Разговор над картой идет о двух вещах. Якобсен не скрывал, что не может дождаться, когда Шеклтон посвятит его в свои планы перехода через Антарктиду. Шеклтон же, напротив, намерен выведать у хозяина Гритвикена все, что тому известно о ледовой обстановке в море Уэдделла. И Сэр достаточно умен для того, чтобы начать первым.

— Мы выходим на двух судах с двумя командами, — говорит он. — Пока вы любезно принимаете «Эндьюранс» и пополняете наши запасы, «Аврора»…

— «Аврора»? — перебивает его Якобсен. — «Аврора» Моусона?

Шеклтон:

— Я выкупил «Аврору» у сэра Дугласа. Как я уже сказал: пока моя команда на «Эндьюрансе», если Господу будет угодно, будет прорываться в свободное ото льда море Уэдделла, Макинтош на «Авроре»…

— Энеас Макинтош?

— Именно он. Макинтош со своими людьми уже должен к этому времени высадиться на другой стороне континента. Точнее говоря, — он склоняется над картой, — здесь, рядом с хижиной Скотта на севере острова Росса.

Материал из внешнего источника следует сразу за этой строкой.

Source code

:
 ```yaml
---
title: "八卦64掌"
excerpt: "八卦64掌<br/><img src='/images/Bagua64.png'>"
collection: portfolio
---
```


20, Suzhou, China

— Значит, если я вас правильно понимаю, — говорит Якобсен, — речь идет не о переходе в его традиционном понимании, который осуществляет одна группа на санях. Планируется участие двух групп, которые пойдут навстречу друг другу с севера и юга и встретятся где-то посередине. Где точно это произойдет?

Шеклтон глухо отвечает:

— Нигде. Группы не встретятся. Мой план предусматривает, что я с моими людьми пройду весь путь по льдам от моря Уэдделла до моря Росса. Задача группы на море Росса заключается исключительно в том, чтобы оставить запасы провизии северо-западнее ледника Бирдмора. Эта провизия сохранит жизнь моей группы, как только наши припасы закончатся.

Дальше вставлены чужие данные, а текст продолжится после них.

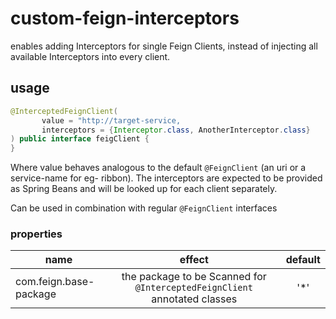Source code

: # custom-feign-interceptors
enables adding Interceptors for single Feign Clients, instead of injecting all available Interceptors into every client.


## usage

```java
@InterceptedFeignClient(
       value = "http://target-service,
       interceptors = {Interceptor.class, AnotherInterceptor.class}
) public interface feigClient {
}
```

Where value behaves analogous to the default `@FeignClient` (an uri or a service-name for eg- ribbon).
The interceptors are expected to be provided as Spring Beans and will be looked up for each client separately.

Can be used in combination with regular `@FeignClient` interfaces

### properties
| name | effect | default |
|------|:-------:|:-------:|
| com.feign.base-package | the package to be Scanned for `@InterceptedFeignClient` annotated classes | '*'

Некоторое время Якобсен молча разглядывает карту, после чего говорит:

— Смело. Смело и по-шеклтоновски элегантно. Поздравляю.

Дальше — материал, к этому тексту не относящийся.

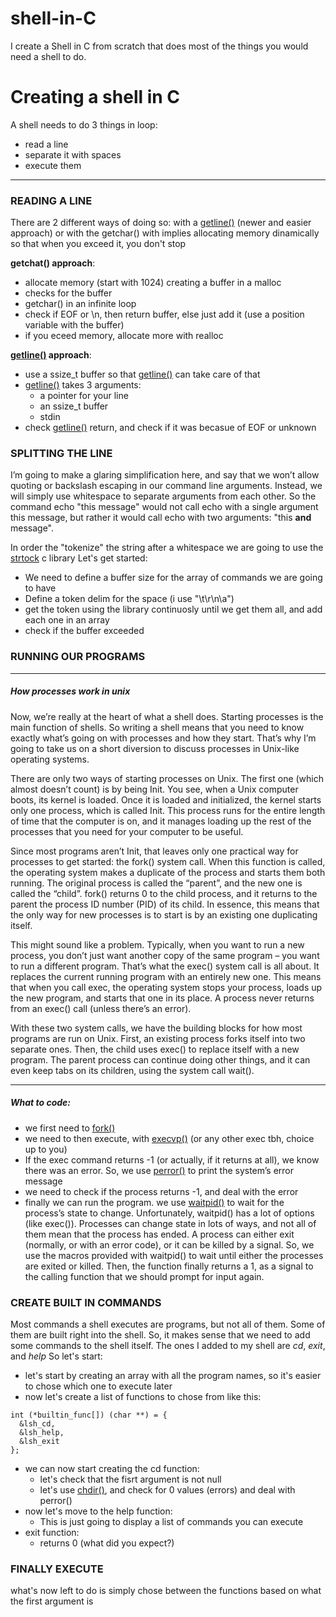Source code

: # shell-in-C
I create a Shell in C from scratch that does most of the things you would need a shell to do.

# Creating a shell in C

A shell needs to do 3 things in loop:

- read a line
- separate it with spaces
- execute them

---

### READING A LINE
There are 2 different ways of doing so: with a [getline()]("https://c-for-dummies.com/blog/?p=1112") (newer and easier approach) or with the getchar() with implies allocating memory dinamically so that when you exceed it, you don't stop

**getchat() approach**:

- allocate memory (start with 1024) creating a buffer in a malloc
- checks for the buffer
- getchar() in an infinite loop
- check if EOF or \n, then return buffer, else just add it (use a position variable with the buffer)
- if you eceed memory, allocate more with realloc

**[getline()]("https://c-for-dummies.com/blog/?p=1112") approach**:

- use a ssize_t buffer so that [getline()]("https://c-for-dummies.com/blog/?p=1112") can take care of that
- [getline()]("https://c-for-dummies.com/blog/?p=1112") takes 3 arguments:
  - a pointer for your line
  - an ssize_t buffer
  - stdin
- check [getline()]("https://c-for-dummies.com/blog/?p=1112") return, and check if it was becasue of EOF or unknown

### SPLITTING THE LINE

I’m going to make a glaring simplification here, and say that we won’t allow quoting or backslash escaping in our command line arguments. Instead, we will simply use whitespace to separate arguments from each other. So the command echo "this message" would not call echo with a single argument this message, but rather it would call echo with two arguments: "this **and** message".

In order the "tokenize" the string after a whitespace we are going to use the [strtock]("https://www.tutorialspoint.com/c_standard_library/c_function_strtok.htm") c library
Let's get started:

- We need to define a buffer size for the array of commands we are going to have
- Define a token delim for the space (i use "\t\r\n\a")
- get the token using the library continuosly until we get them all, and add each one in an array
- check if the buffer exceeded

### RUNNING OUR PROGRAMS

---

##### How processes work in unix
Now, we’re really at the heart of what a shell does. Starting processes is the main function of shells. So writing a shell means that you need to know exactly what’s going on with processes and how they start. That’s why I’m going to take us on a short diversion to discuss processes in Unix-like operating systems.

There are only two ways of starting processes on Unix. The first one (which almost doesn’t count) is by being Init. You see, when a Unix computer boots, its kernel is loaded. Once it is loaded and initialized, the kernel starts only one process, which is called Init. This process runs for the entire length of time that the computer is on, and it manages loading up the rest of the processes that you need for your computer to be useful.

Since most programs aren’t Init, that leaves only one practical way for processes to get started: the fork() system call. When this function is called, the operating system makes a duplicate of the process and starts them both running. The original process is called the “parent”, and the new one is called the “child”. fork() returns 0 to the child process, and it returns to the parent the process ID number (PID) of its child. In essence, this means that the only way for new processes is to start is by an existing one duplicating itself.

This might sound like a problem. Typically, when you want to run a new process, you don’t just want another copy of the same program – you want to run a different program. That’s what the exec() system call is all about. It replaces the current running program with an entirely new one. This means that when you call exec, the operating system stops your process, loads up the new program, and starts that one in its place. A process never returns from an exec() call (unless there’s an error).

With these two system calls, we have the building blocks for how most programs are run on Unix. First, an existing process forks itself into two separate ones. Then, the child uses exec() to replace itself with a new program. The parent process can continue doing other things, and it can even keep tabs on its children, using the system call wait().

---

##### What to code:

- we first need to [fork()]("https://www.geeksforgeeks.org/fork-system-call/")
- we need to then execute, with [execvp()]("https://www.digitalocean.com/community/tutorials/execvp-function-c-plus-plus") (or any other exec tbh, choice up to you)
- If the exec command returns -1 (or actually, if it returns at all), we know there was an error. So, we use [perror()]("https://www.tutorialspoint.com/c_standard_library/c_function_perror.htm") to print the system’s error message
- we need to check if the process returns -1, and deal with the error
- finally we can run the program. we use [waitpid()]("https://www.ibm.com/docs/en/zos/2.3.0?topic=functions-waitpid-wait-specific-child-process-end") to wait for the process’s state to change. Unfortunately, waitpid() has a lot of options (like exec()). Processes can change state in lots of ways, and not all of them mean that the process has ended. A process can either exit (normally, or with an error code), or it can be killed by a signal. So, we use the macros provided with waitpid() to wait until either the processes are exited or killed. Then, the function finally returns a 1, as a signal to the calling function that we should prompt for input again.

### CREATE BUILT IN COMMANDS
Most commands a shell executes are programs, but not all of them. Some of them are built right into the shell. So, it makes sense that we need to add some commands to the shell itself. The ones I added to my shell are _cd_, _exit_, and _help_
So let's start:

- let's start by creating an array with all the program names, so it's easier to chose which one to execute later
- now let's create a list of functions to chose from like this:

```
int (*builtin_func[]) (char **) = {
  &lsh_cd,
  &lsh_help,
  &lsh_exit
};
```

- we can now start creating the cd function:
  - let's check that the fisrt argument is not null
  - let's use [chdir()]("https://www.geeksforgeeks.org/chdir-in-c-language-with-examples/"), and check for 0 values (errors) and deal with perror()
- now let's move to the help function:
  - This is just going to display a list of commands you can execute
- exit function:
  - returns 0 (what did you expect?)

### FINALLY EXECUTE
what's now left to do is simply chose between the functions based on what the first argument is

— Спасибо. Ваше признание для меня очень важно, капитан.

Фритьоф Якобсен спрашивает, сколько людей войдет в команду, которой предстоит совершить переход через Антарктиду; вместо слова «пересечение» он говорит «трансверс».

— Шесть, — отвечает Шеклтон. — Шесть саней для шести подходящих людей, каждые запряжены девятью собаками.

Меня словно громом поразило, я не могу ни о чем думать. Я все время исходил из того, что мы все рискнем на «трансверс» Антарктиды. Как глупо было в это верить! Конечно, это будут только «подходящие» люди…

Но кто? Кто эти пятеро помимо Шеклтона?

Подключается Фрэнк Уайлд:

— Каким бы фантастичным ни был план Сэра, его осуществление необходимо, чтобы мы проникли в море Уэдделла так далеко на юг, насколько это возможно. Не будете ли вы настолько любезны, капитан, оценить состояние льдов? Наша цель — залив Вакселя.

— Ха! — восклицает Якобсен, смеясь и отворачиваясь от стола. Он из тех парней, что высоко ценят свою внешность, возможно, он является единственным обладателем нафабренных усов в Южных полярных морях. У капитана Якобсена — глазки гусака, маленькие и бдительные, ими он увидел меня, сидящего на стуле среди книг, и спросил: — Вы тоже плывете, молодой человек? Я бы хорошо подумал!